New Languages for NLP: Building Linguistic Diversity in the Digital Humanities

An NEH-funded workshop to help scholars use NLP for new languages

Natural Language Processing (NLP) has revolutionized our ability to analyze texts at scale. However, of the world's more than 7,500 languages, the major NLP resources only support eighty-five. This means that text mining, topic modeling and other methods of computational text analysis are unavailable for the vast majority of languages — especially those that are minority, regional or endangered. The proliferation of data and tools in several dominant languages will hinder research and perpetuate the existing structural inequalities on both local and global scales.

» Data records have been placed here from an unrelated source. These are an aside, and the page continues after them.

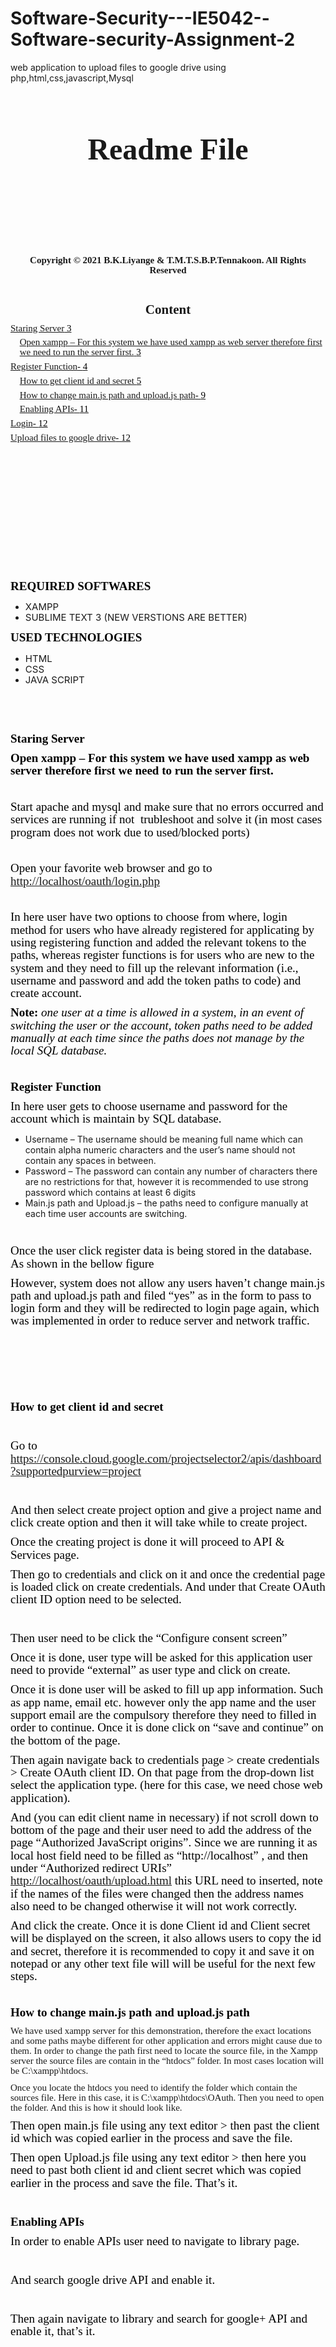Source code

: # Software-Security---IE5042--Software-security-Assignment-2
web  application to upload files to google drive using php,html,css,javascript,Mysql
<p style='margin-top:0in;margin-right:0in;margin-bottom:8.0pt;margin-left:0in;line-height:107%;font-size:15px;font-family:"Calibri","sans-serif";text-align:center;'><strong><span style='font-size:21px;line-height:107%;font-family:"Times New Roman","serif";'>&nbsp;</span></strong></p>
<p style='margin-top:0in;margin-right:0in;margin-bottom:8.0pt;margin-left:0in;line-height:107%;font-size:15px;font-family:"Calibri","sans-serif";text-align:center;'><strong><span style='font-size:21px;line-height:107%;font-family:"Times New Roman","serif";'>&nbsp;</span></strong></p>
<p style='margin-top:0in;margin-right:0in;margin-bottom:8.0pt;margin-left:0in;line-height:107%;font-size:15px;font-family:"Calibri","sans-serif";text-align:center;'><strong><span style='font-size:48px;line-height:107%;font-family:"Times New Roman","serif";'>Readme File</span></strong></p>
<p style='margin-top:0in;margin-right:0in;margin-bottom:8.0pt;margin-left:0in;line-height:107%;font-size:15px;font-family:"Calibri","sans-serif";text-align:center;'><strong><span style='font-size:21px;line-height:107%;font-family:"Times New Roman","serif";'>&nbsp;</span></strong></p>
<p style='margin-top:0in;margin-right:0in;margin-bottom:8.0pt;margin-left:0in;line-height:107%;font-size:15px;font-family:"Calibri","sans-serif";text-align:center;'><strong><span style='font-size:21px;line-height:107%;font-family:"Times New Roman","serif";'>&nbsp;</span></strong></p>
<p style='margin-top:0in;margin-right:0in;margin-bottom:8.0pt;margin-left:0in;line-height:107%;font-size:15px;font-family:"Calibri","sans-serif";text-align:center;'><strong><span style='font-size:21px;line-height:107%;font-family:"Times New Roman","serif";'>&nbsp;</span></strong></p>
<p style='margin-top:0in;margin-right:0in;margin-bottom:8.0pt;margin-left:0in;line-height:107%;font-size:15px;font-family:"Calibri","sans-serif";text-align:center;'><strong><span style='font-size:21px;line-height:107%;font-family:"Times New Roman","serif";'>&nbsp;</span></strong></p>
<p style='margin-top:0in;margin-right:0in;margin-bottom:8.0pt;margin-left:0in;line-height:107%;font-size:15px;font-family:"Calibri","sans-serif";text-align:center;'><strong><span style='font-family:"Times New Roman","serif";'>Copyright &copy; 2021 B.K.Liyange &amp; T.M.T.S.B.P.Tennakoon. All Rights Reserved</span></strong></p>
<p style='margin-top:0in;margin-right:0in;margin-bottom:8.0pt;margin-left:0in;line-height:107%;font-size:15px;font-family:"Calibri","sans-serif";'><strong><span style='font-size:21px;line-height:107%;font-family:"Times New Roman","serif";'>&nbsp;</span></strong></p>
<p style='margin-top:0in;margin-right:0in;margin-bottom:8.0pt;margin-left:0in;line-height:107%;font-size:15px;font-family:"Calibri","sans-serif";text-align:center;'><strong><span style='font-size:21px;line-height:107%;font-family:"Times New Roman","serif";'>Content</span></strong></p>
<p style='margin-top:0in;margin-right:0in;margin-bottom:5.0pt;margin-left:0in;line-height:107%;font-size:15px;font-family:"Calibri","sans-serif";'><a href="#_Toc69565336">Staring Server<span style="color:windowtext;text-decoration:none;">&nbsp;</span><span style="color:windowtext;text-decoration:none;">3</span></a></p>
<p style='margin-top:0in;margin-right:0in;margin-bottom:5.0pt;margin-left:11.0pt;line-height:107%;font-size:15px;font-family:"Calibri","sans-serif";'><a href="#_Toc69565337">Open xampp &ndash; For this system we have used xampp as web server therefore first we need to run the server first.<span style="color:windowtext;text-decoration:none;">&nbsp;</span><span style="color:windowtext;text-decoration:none;">3</span></a></p>
<p style='margin-top:0in;margin-right:0in;margin-bottom:5.0pt;margin-left:0in;line-height:107%;font-size:15px;font-family:"Calibri","sans-serif";'><a href="#_Toc69565338">Register Function<span style="color:windowtext;text-decoration:none;">-&nbsp;</span><span style="color:windowtext;text-decoration:none;">4</span></a></p>
<p style='margin-top:0in;margin-right:0in;margin-bottom:5.0pt;margin-left:11.0pt;line-height:107%;font-size:15px;font-family:"Calibri","sans-serif";'><a href="#_Toc69565339">How to get client id and secret<span style="color:windowtext;text-decoration:none;">&nbsp;</span><span style="color:windowtext;text-decoration:none;">5</span></a></p>
<p style='margin-top:0in;margin-right:0in;margin-bottom:5.0pt;margin-left:11.0pt;line-height:107%;font-size:15px;font-family:"Calibri","sans-serif";'><a href="#_Toc69565340">How to change main.js path and upload.js path<span style="color:windowtext;text-decoration:none;">-&nbsp;</span><span style="color:windowtext;text-decoration:none;">9</span></a></p>
<p style='margin-top:0in;margin-right:0in;margin-bottom:5.0pt;margin-left:11.0pt;line-height:107%;font-size:15px;font-family:"Calibri","sans-serif";'><a href="#_Toc69565341">Enabling APIs<span style="color:windowtext;text-decoration:none;">-&nbsp;</span><span style="color:windowtext;text-decoration:none;">11</span></a></p>
<p style='margin-top:0in;margin-right:0in;margin-bottom:5.0pt;margin-left:0in;line-height:107%;font-size:15px;font-family:"Calibri","sans-serif";'><a href="#_Toc69565342">Login<span style="color:windowtext;text-decoration:none;">-&nbsp;</span><span style="color:windowtext;text-decoration:none;">12</span></a></p>
<p style='margin-top:0in;margin-right:0in;margin-bottom:5.0pt;margin-left:0in;line-height:107%;font-size:15px;font-family:"Calibri","sans-serif";'><a href="#_Toc69565343">Upload files to google drive<span style="color:windowtext;text-decoration:none;">-&nbsp;</span><span style="color:windowtext;text-decoration:none;">12</span></a></p>
<p style='margin-top:0in;margin-right:0in;margin-bottom:8.0pt;margin-left:0in;line-height:107%;font-size:15px;font-family:"Calibri","sans-serif";'>&nbsp;</p>
<p style='margin-top:0in;margin-right:0in;margin-bottom:8.0pt;margin-left:0in;line-height:107%;font-size:15px;font-family:"Calibri","sans-serif";'>&nbsp;</p>
<p style='margin-top:0in;margin-right:0in;margin-bottom:8.0pt;margin-left:0in;line-height:107%;font-size:15px;font-family:"Calibri","sans-serif";'>&nbsp;</p>
<p style='margin-top:0in;margin-right:0in;margin-bottom:8.0pt;margin-left:0in;line-height:107%;font-size:15px;font-family:"Calibri","sans-serif";'>&nbsp;</p>
<p style='margin-top:0in;margin-right:0in;margin-bottom:8.0pt;margin-left:0in;line-height:107%;font-size:15px;font-family:"Calibri","sans-serif";'>&nbsp;</p>
<p style='margin-top:0in;margin-right:0in;margin-bottom:8.0pt;margin-left:0in;line-height:107%;font-size:15px;font-family:"Calibri","sans-serif";'>&nbsp;</p>
<p style='margin-top:0in;margin-right:0in;margin-bottom:8.0pt;margin-left:0in;line-height:107%;font-size:15px;font-family:"Calibri","sans-serif";'>&nbsp;</p>
<p style='margin-top:0in;margin-right:0in;margin-bottom:8.0pt;margin-left:0in;line-height:107%;font-size:15px;font-family:"Calibri","sans-serif";'>&nbsp;</p>
<p style='margin-top:0in;margin-right:0in;margin-bottom:8.0pt;margin-left:0in;line-height:107%;font-size:19px;font-family:"Times New Roman","serif";color:black;font-weight:bold;'>REQUIRED SOFTWARES</p>
<ul style="list-style-type: disc;margin-left:0in;">
    <li><span style="line-height:107%;font-size:15px;">XAMPP</span></li>
    <li><span style="line-height:107%;font-size:15px;">SUBLIME TEXT 3 (NEW VERSTIONS ARE BETTER)</span></li>
</ul>
<p style='margin-top:0in;margin-right:0in;margin-bottom:8.0pt;margin-left:0in;line-height:107%;font-size:19px;font-family:"Times New Roman","serif";color:black;font-weight:bold;'>USED TECHNOLOGIES</p>
<ul style="list-style-type: disc;margin-left:0in;">
    <li><span style="line-height:107%;font-size:15px;">HTML</span></li>
    <li><span style="line-height:107%;font-size:15px;">CSS</span></li>
    <li><span style="line-height:107%;font-size:15px;">JAVA SCRIPT</span></li>
</ul>
<p style='margin-top:0in;margin-right:0in;margin-bottom:8.0pt;margin-left:0in;line-height:107%;font-size:19px;font-family:"Times New Roman","serif";color:black;font-weight:bold;'>&nbsp;</p>
<p style='margin-top:0in;margin-right:0in;margin-bottom:8.0pt;margin-left:0in;line-height:107%;font-size:19px;font-family:"Times New Roman","serif";color:black;font-weight:bold;'>&nbsp;</p>
<p style='margin-top:0in;margin-right:0in;margin-bottom:8.0pt;margin-left:0in;line-height:107%;font-size:19px;font-family:"Times New Roman","serif";color:black;font-weight:bold;'>Staring Server</p>
<p style='margin-top:0in;margin-right:0in;margin-bottom:8.0pt;margin-left:0in;line-height:107%;font-size:19px;font-family:"Times New Roman","serif";color:black;font-weight:bold;'>Open xampp &ndash; For this system we have used xampp as web server therefore first we need to run the server first.</p>
<p style='margin-top:0in;margin-right:0in;margin-bottom:8.0pt;margin-left:0in;line-height:107%;font-size:15px;font-family:"Calibri","sans-serif";'>&nbsp;</p>
<p style='margin-top:0in;margin-right:0in;margin-bottom:8.0pt;margin-left:0in;line-height:107%;font-size:19px;font-family:"Times New Roman","serif";color:black;'>Start apache and mysql and make sure that no errors occurred and services are running if not &nbsp;trubleshoot and solve it (in most cases program does not work due to used/blocked ports)</p>
<p style='margin-top:0in;margin-right:0in;margin-bottom:8.0pt;margin-left:0in;line-height:107%;font-size:15px;font-family:"Calibri","sans-serif";'>&nbsp;</p>
<p style='margin-top:0in;margin-right:0in;margin-bottom:8.0pt;margin-left:0in;line-height:107%;font-size:19px;font-family:"Times New Roman","serif";color:black;'>Open your favorite web browser and go to <a href="http://localhost/oauth/login.php">http://localhost/oauth/login.php</a></p>
<p style='margin-top:0in;margin-right:0in;margin-bottom:8.0pt;margin-left:0in;line-height:107%;font-size:15px;font-family:"Calibri","sans-serif";'>&nbsp;</p>
<p style='margin-top:0in;margin-right:0in;margin-bottom:8.0pt;margin-left:0in;line-height:107%;font-size:19px;font-family:"Times New Roman","serif";color:black;'>In here user have two options to choose from where, login method for users who have already registered for applicating by using registering function and added the relevant tokens to the paths, whereas register functions is for users who are new to the system and they need to fill up the relevant information (i.e., username and password and add the token paths to code) and create account.</p>
<p style='margin-top:0in;margin-right:0in;margin-bottom:8.0pt;margin-left:0in;line-height:107%;font-size:19px;font-family:"Times New Roman","serif";color:black;'><strong>Note:</strong> <em>one user at a time is allowed in a system, in an event of switching the user or the account, token paths need to be added manually at each time since the paths does not manage by the local SQL database.</em></p>
<p style='margin-top:0in;margin-right:0in;margin-bottom:8.0pt;margin-left:0in;line-height:107%;font-size:15px;font-family:"Calibri","sans-serif";'>&nbsp;</p>
<p style='margin-top:0in;margin-right:0in;margin-bottom:8.0pt;margin-left:0in;line-height:107%;font-size:19px;font-family:"Times New Roman","serif";color:black;font-weight:bold;'>Register Function</p>
<p style='margin-top:0in;margin-right:0in;margin-bottom:8.0pt;margin-left:0in;line-height:107%;font-size:19px;font-family:"Times New Roman","serif";color:black;'>In here user gets to choose username and password for the account which is maintain by SQL database.</p>
<ul style="list-style-type: disc;margin-left:0in;">
    <li>Username &ndash; The username should be meaning full name which can contain alpha numeric characters and the user&rsquo;s name should not contain any spaces in between.</li>
    <li>Password &ndash; The password can contain any number of characters there are no restrictions for that, however it is recommended to use strong password which contains at least 6 digits</li>
    <li>Main.js path and Upload.js &ndash; the paths need to configure manually at each time user accounts are switching.</li>
</ul>
<p style='margin-top:0in;margin-right:0in;margin-bottom:8.0pt;margin-left:0in;line-height:107%;font-size:15px;font-family:"Calibri","sans-serif";'>&nbsp;</p>
<p style='margin-top:0in;margin-right:0in;margin-bottom:8.0pt;margin-left:0in;line-height:107%;font-size:19px;font-family:"Times New Roman","serif";color:black;'>Once the user click register data is being stored in the database. As shown in the bellow figure</p>
<p style='margin-top:0in;margin-right:0in;margin-bottom:8.0pt;margin-left:0in;line-height:107%;font-size:19px;font-family:"Times New Roman","serif";color:black;'>However, system does not allow any users haven&rsquo;t change main.js path and upload.js path and filed &ldquo;yes&rdquo; as in the form to pass to login form and they will be redirected to login page again, which was implemented in order to reduce server and network traffic.</p>
<p style='margin-top:0in;margin-right:0in;margin-bottom:8.0pt;margin-left:0in;line-height:107%;font-size:15px;font-family:"Calibri","sans-serif";'>&nbsp;</p>
<p style='margin-top:0in;margin-right:0in;margin-bottom:8.0pt;margin-left:0in;line-height:107%;font-size:15px;font-family:"Calibri","sans-serif";'>&nbsp;</p>
<p style='margin-top:0in;margin-right:0in;margin-bottom:8.0pt;margin-left:0in;line-height:107%;font-size:15px;font-family:"Calibri","sans-serif";'>&nbsp;</p>
<p style='margin-top:0in;margin-right:0in;margin-bottom:8.0pt;margin-left:0in;line-height:107%;font-size:15px;font-family:"Calibri","sans-serif";'>&nbsp;</p>
<p style='margin-top:0in;margin-right:0in;margin-bottom:8.0pt;margin-left:0in;line-height:107%;font-size:19px;font-family:"Times New Roman","serif";color:black;font-weight:bold;'>How to get client id and secret</p>
<p style='margin-top:0in;margin-right:0in;margin-bottom:8.0pt;margin-left:0in;line-height:107%;font-size:19px;font-family:"Times New Roman","serif";color:black;'>&nbsp;</p>
<p style='margin-top:0in;margin-right:0in;margin-bottom:8.0pt;margin-left:0in;line-height:107%;font-size:19px;font-family:"Times New Roman","serif";color:black;'>Go to <a href="https://console.cloud.google.com/projectselector2/apis/dashboard?supportedpurview=project">https://console.cloud.google.com/projectselector2/apis/dashboard?supportedpurview=project</a></p>
<p style='margin-top:0in;margin-right:0in;margin-bottom:8.0pt;margin-left:0in;line-height:107%;font-size:19px;font-family:"Times New Roman","serif";color:black;'>&nbsp;</p>
<p style='margin-top:0in;margin-right:0in;margin-bottom:8.0pt;margin-left:0in;line-height:107%;font-size:19px;font-family:"Times New Roman","serif";color:black;'>And then select create project option and give a project name and click create option and then it will take while to create project.</p>
<p style='margin-top:0in;margin-right:0in;margin-bottom:8.0pt;margin-left:0in;line-height:107%;font-size:19px;font-family:"Times New Roman","serif";color:black;'>Once the creating project is done it will proceed to API &amp; Services page.</p>
<p style='margin-top:0in;margin-right:0in;margin-bottom:8.0pt;margin-left:0in;line-height:107%;font-size:19px;font-family:"Times New Roman","serif";color:black;'>Then go to credentials and click on it and once the credential page is loaded click on create credentials. And under that Create OAuth client ID option need to be selected.</p>
<p style='margin-top:0in;margin-right:0in;margin-bottom:8.0pt;margin-left:0in;line-height:107%;font-size:19px;font-family:"Times New Roman","serif";color:black;'>&nbsp;</p>
<p style='margin-top:0in;margin-right:0in;margin-bottom:8.0pt;margin-left:0in;line-height:107%;font-size:19px;font-family:"Times New Roman","serif";color:black;'>Then user need to be click the &ldquo;Configure consent screen&rdquo;</p>
<p style='margin-top:0in;margin-right:0in;margin-bottom:8.0pt;margin-left:0in;line-height:107%;font-size:19px;font-family:"Times New Roman","serif";color:black;'>Once it is done, user type will be asked for this application user need to provide &ldquo;external&rdquo; as user type and click on create.</p>
<p style='margin-top:0in;margin-right:0in;margin-bottom:8.0pt;margin-left:0in;line-height:107%;font-size:19px;font-family:"Times New Roman","serif";color:black;'>Once it is done user will be asked to fill up app information. Such as app name, email etc. however only the app name and the user support email are the compulsory therefore they need to filled in order to continue. Once it is done click on &ldquo;save and continue&rdquo; on the bottom of the page.</p>
<p style='margin-top:0in;margin-right:0in;margin-bottom:8.0pt;margin-left:0in;line-height:107%;font-size:19px;font-family:"Times New Roman","serif";color:black;'>Then again navigate back to credentials page &gt; create credentials &gt; Create OAuth client ID. On that page from the drop-down list select the application type. (here for this case, we need chose web application).</p>
<p style='margin-top:0in;margin-right:0in;margin-bottom:8.0pt;margin-left:0in;line-height:107%;font-size:19px;font-family:"Times New Roman","serif";color:black;'>And (you can edit client name in necessary) if not scroll down to bottom of the page and their user need to add the address of the page &ldquo;Authorized JavaScript origins&rdquo;. Since we are running it as local host field need to be filled as &ldquo;http://localhost&rdquo; , and then under &ldquo;Authorized redirect URIs&rdquo; <a href="http://localhost/oauth/upload.html">http://localhost/oauth/upload.html</a> this URL need to inserted, note if the names of the files were changed then the address names also need to be changed otherwise it will not work correctly.</p>
<p style='margin-top:0in;margin-right:0in;margin-bottom:8.0pt;margin-left:0in;line-height:107%;font-size:19px;font-family:"Times New Roman","serif";color:black;'>And click the create. Once it is done Client id and Client secret will be displayed on the screen, it also allows users to copy the id and secret, therefore it is recommended to copy it and save it on notepad or any other text file will will be useful for the next few steps.</p>
<p style='margin-top:0in;margin-right:0in;margin-bottom:8.0pt;margin-left:0in;line-height:107%;font-size:15px;font-family:"Calibri","sans-serif";'><strong>&nbsp;</strong></p>
<p style='margin-top:0in;margin-right:0in;margin-bottom:8.0pt;margin-left:0in;line-height:107%;font-size:19px;font-family:"Times New Roman","serif";color:black;font-weight:bold;'>How to change main.js path and upload.js path</p>
<p style='margin-top:0in;margin-right:0in;margin-bottom:8.0pt;margin-left:0in;line-height:107%;font-size:15px;font-family:"Calibri","sans-serif";'>We have used xampp server for this demonstration, therefore the exact locations and some paths maybe different for other application and errors might cause due to them. In order to change the path first need to locate the source file, in the Xampp server the source files are contain in the &ldquo;htdocs&rdquo; folder. In most cases location will be C:\xampp\htdocs.</p>
<p style='margin-top:0in;margin-right:0in;margin-bottom:8.0pt;margin-left:0in;line-height:107%;font-size:15px;font-family:"Calibri","sans-serif";'>Once you locate the htdocs you need to identify the folder which contain the sources file. Here in this case, it is C:\xampp\htdocs\OAuth. Then you need to open the folder. And this is how it should look like.</p>
<p style='margin-top:0in;margin-right:0in;margin-bottom:8.0pt;margin-left:0in;line-height:107%;font-size:19px;font-family:"Times New Roman","serif";color:black;'>Then open main.js file using any text editor &gt; then past the client id which was copied earlier in the process and save the file.</p>
<p style='margin-top:0in;margin-right:0in;margin-bottom:8.0pt;margin-left:0in;line-height:107%;font-size:19px;font-family:"Times New Roman","serif";color:black;'>Then open Upload.js file using any text editor &gt; then here you need to past both client id and client secret which was copied earlier in the process and save the file. That&rsquo;s it.</p>
<p style='margin-top:0in;margin-right:0in;margin-bottom:8.0pt;margin-left:0in;line-height:107%;font-size:19px;font-family:"Times New Roman","serif";color:black;font-weight:bold;'>&nbsp;</p>
<p style='margin-top:0in;margin-right:0in;margin-bottom:8.0pt;margin-left:0in;line-height:107%;font-size:19px;font-family:"Times New Roman","serif";color:black;font-weight:bold;'>Enabling APIs</p>
<p style='margin-top:0in;margin-right:0in;margin-bottom:8.0pt;margin-left:0in;line-height:107%;font-size:19px;font-family:"Times New Roman","serif";color:black;'>In order to enable APIs user need to navigate to library page.</p>
<p style='margin-top:0in;margin-right:0in;margin-bottom:8.0pt;margin-left:0in;line-height:107%;font-size:19px;font-family:"Times New Roman","serif";color:black;'>&nbsp;</p>
<p style='margin-top:0in;margin-right:0in;margin-bottom:8.0pt;margin-left:0in;line-height:107%;font-size:19px;font-family:"Times New Roman","serif";color:black;'>And search google drive API and enable it.</p>
<p style='margin-top:0in;margin-right:0in;margin-bottom:8.0pt;margin-left:0in;line-height:107%;font-size:19px;font-family:"Times New Roman","serif";color:black;'>&nbsp;</p>
<p style='margin-top:0in;margin-right:0in;margin-bottom:8.0pt;margin-left:0in;line-height:107%;font-size:19px;font-family:"Times New Roman","serif";color:black;'>Then again navigate to library and search for google+ API and enable it, that&rsquo;s it.</p>
<p style='margin-top:0in;margin-right:0in;margin-bottom:8.0pt;margin-left:0in;line-height:107%;font-size:15px;font-family:"Calibri","sans-serif";'>&nbsp;</p>
<p style='margin-top:0in;margin-right:0in;margin-bottom:8.0pt;margin-left:0in;line-height:107%;font-size:15px;font-family:"Calibri","sans-serif";'>&nbsp;</p>
<p style='margin-top:0in;margin-right:0in;margin-bottom:8.0pt;margin-left:0in;line-height:107%;font-size:15px;font-family:"Calibri","sans-serif";'>&nbsp;</p>
<p style='margin-top:0in;margin-right:0in;margin-bottom:8.0pt;margin-left:0in;line-height:107%;font-size:15px;font-family:"Calibri","sans-serif";'>&nbsp;</p>
<p style='margin-top:0in;margin-right:0in;margin-bottom:8.0pt;margin-left:0in;line-height:107%;font-size:15px;font-family:"Calibri","sans-serif";'>&nbsp;</p>
<p style='margin-top:0in;margin-right:0in;margin-bottom:8.0pt;margin-left:0in;line-height:107%;font-size:15px;font-family:"Calibri","sans-serif";'>&nbsp;</p>
<p style='margin-top:0in;margin-right:0in;margin-bottom:8.0pt;margin-left:0in;line-height:107%;font-size:15px;font-family:"Calibri","sans-serif";'>&nbsp;</p>
<p style='margin-top:0in;margin-right:0in;margin-bottom:8.0pt;margin-left:0in;line-height:107%;font-size:15px;font-family:"Calibri","sans-serif";'>&nbsp;</p>
<p style='margin-top:0in;margin-right:0in;margin-bottom:8.0pt;margin-left:0in;line-height:107%;font-size:15px;font-family:"Calibri","sans-serif";'>&nbsp;</p>
<p style='margin-top:0in;margin-right:0in;margin-bottom:8.0pt;margin-left:0in;line-height:107%;font-size:15px;font-family:"Calibri","sans-serif";'>&nbsp;</p>
<p style='margin-top:0in;margin-right:0in;margin-bottom:8.0pt;margin-left:0in;line-height:107%;font-size:15px;font-family:"Calibri","sans-serif";'>&nbsp;</p>
<p style='margin-top:0in;margin-right:0in;margin-bottom:8.0pt;margin-left:0in;line-height:107%;font-size:15px;font-family:"Calibri","sans-serif";'>&nbsp;</p>
<p style='margin-top:0in;margin-right:0in;margin-bottom:8.0pt;margin-left:0in;line-height:107%;font-size:15px;font-family:"Calibri","sans-serif";'>&nbsp;</p>
<p style='margin-top:0in;margin-right:0in;margin-bottom:8.0pt;margin-left:0in;line-height:107%;font-size:19px;font-family:"Times New Roman","serif";color:black;font-weight:bold;'>Login</p>
<p style='margin-top:0in;margin-right:0in;margin-bottom:8.0pt;margin-left:0in;line-height:107%;font-size:19px;font-family:"Times New Roman","serif";color:black;'>Once the register process is completed user can login to the system using username and password. If by any chance user try to login with bogus credentials user will be re-directed to the login page again.</p>
<p style='margin-top:0in;margin-right:0in;margin-bottom:8.0pt;margin-left:0in;line-height:107%;font-size:19px;font-family:"Times New Roman","serif";color:black;font-weight:bold;'>Upload files to google drive</p>
<p style='margin-top:0in;margin-right:0in;margin-bottom:8.0pt;margin-left:0in;line-height:107%;font-size:19px;font-family:"Times New Roman","serif";color:black;'>Once user input valid credentials and click on &ldquo;login&rdquo; user will be redirected to file upload process where users have to login with google account credentials.</p>
<p style='margin-top:0in;margin-right:0in;margin-bottom:8.0pt;margin-left:0in;line-height:107%;font-size:19px;font-family:"Times New Roman","serif";color:black;'>&nbsp;</p>
<p style='margin-top:0in;margin-right:0in;margin-bottom:8.0pt;margin-left:0in;line-height:107%;font-size:19px;font-family:"Times New Roman","serif";color:black;'>Then user can select account or add a new account by providing valid email and password. Once it is done the if the invputs are valid then it will proceed to the next page.</p>
<p style='margin-top:0in;margin-right:0in;margin-bottom:8.0pt;margin-left:0in;line-height:107%;font-size:19px;font-family:"Times New Roman","serif";color:black;'><strong>Note</strong>: Google account should be matched with client id and client secret.</p>
<p style='margin-top:0in;margin-right:0in;margin-bottom:8.0pt;margin-left:0in;line-height:107%;font-size:19px;font-family:"Times New Roman","serif";color:black;'>Note: In sometimes error might occur as shown in the bellow diagram. Yet there is no hart or malfunction of the system it is just a warring. In order to soleve it. Go to Advanced &gt; go to slit oauth ( unsafe)</p>
<p style='margin-top:0in;margin-right:0in;margin-bottom:8.0pt;margin-left:0in;line-height:107%;font-size:19px;font-family:"Times New Roman","serif";color:black;'>Then user need to provide access by clicking &ldquo;allow&rdquo; in case if the user deny the allow request it will lead back to google login page.</p>
<p style='margin-top:0in;margin-right:0in;margin-bottom:8.0pt;margin-left:0in;line-height:107%;font-size:19px;font-family:"Times New Roman","serif";color:black;'>Once the permission is granted the user will proceed to file upload page where user gets to choose/browse files which need to be uploaded. From there user can select files which are locally available in the pc or any other storage medium.</p>
<p style='margin-top:0in;margin-right:0in;margin-bottom:8.0pt;margin-left:0in;line-height:107%;font-size:19px;font-family:"Times New Roman","serif";color:black;'>Once the files are selected then user can proceed with upload function by clicking the upload button then the loading bar will display the upload progress once it reached 100% the uploading process is completed. And user can view files via their google drive.</p>
<p style='margin-top:0in;margin-right:0in;margin-bottom:8.0pt;margin-left:0in;line-height:107%;font-size:19px;font-family:"Times New Roman","serif";color:black;'>&nbsp;</p>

“New Languages for NLP: Building Linguistic Diversity in the Digital Humanities,” is a workshop series, funded by a National Endowment for Humanities Institute for Advanced Topics in the Digital Humanities grant.  

Between June 2021 and May 2022, Institute participants will be taught to annotate linguistic data and train statistical language models using cutting-edge NLP tools. They will learn best practices in project and research data management. They will join discussions with leaders in the fields of multilingual NLP and DH. They will advance their own research projects by creating, employing and interrogating text-analysis tools and methods, while increasing much-needed linguistic diversity in the field of NLP.

Hosted by the CDH, this Institute is a collaboration with Haverford College, the Library of Congress Labs, and DARIAH, the European Digital Research Infrastructure for the Arts and Humanities. 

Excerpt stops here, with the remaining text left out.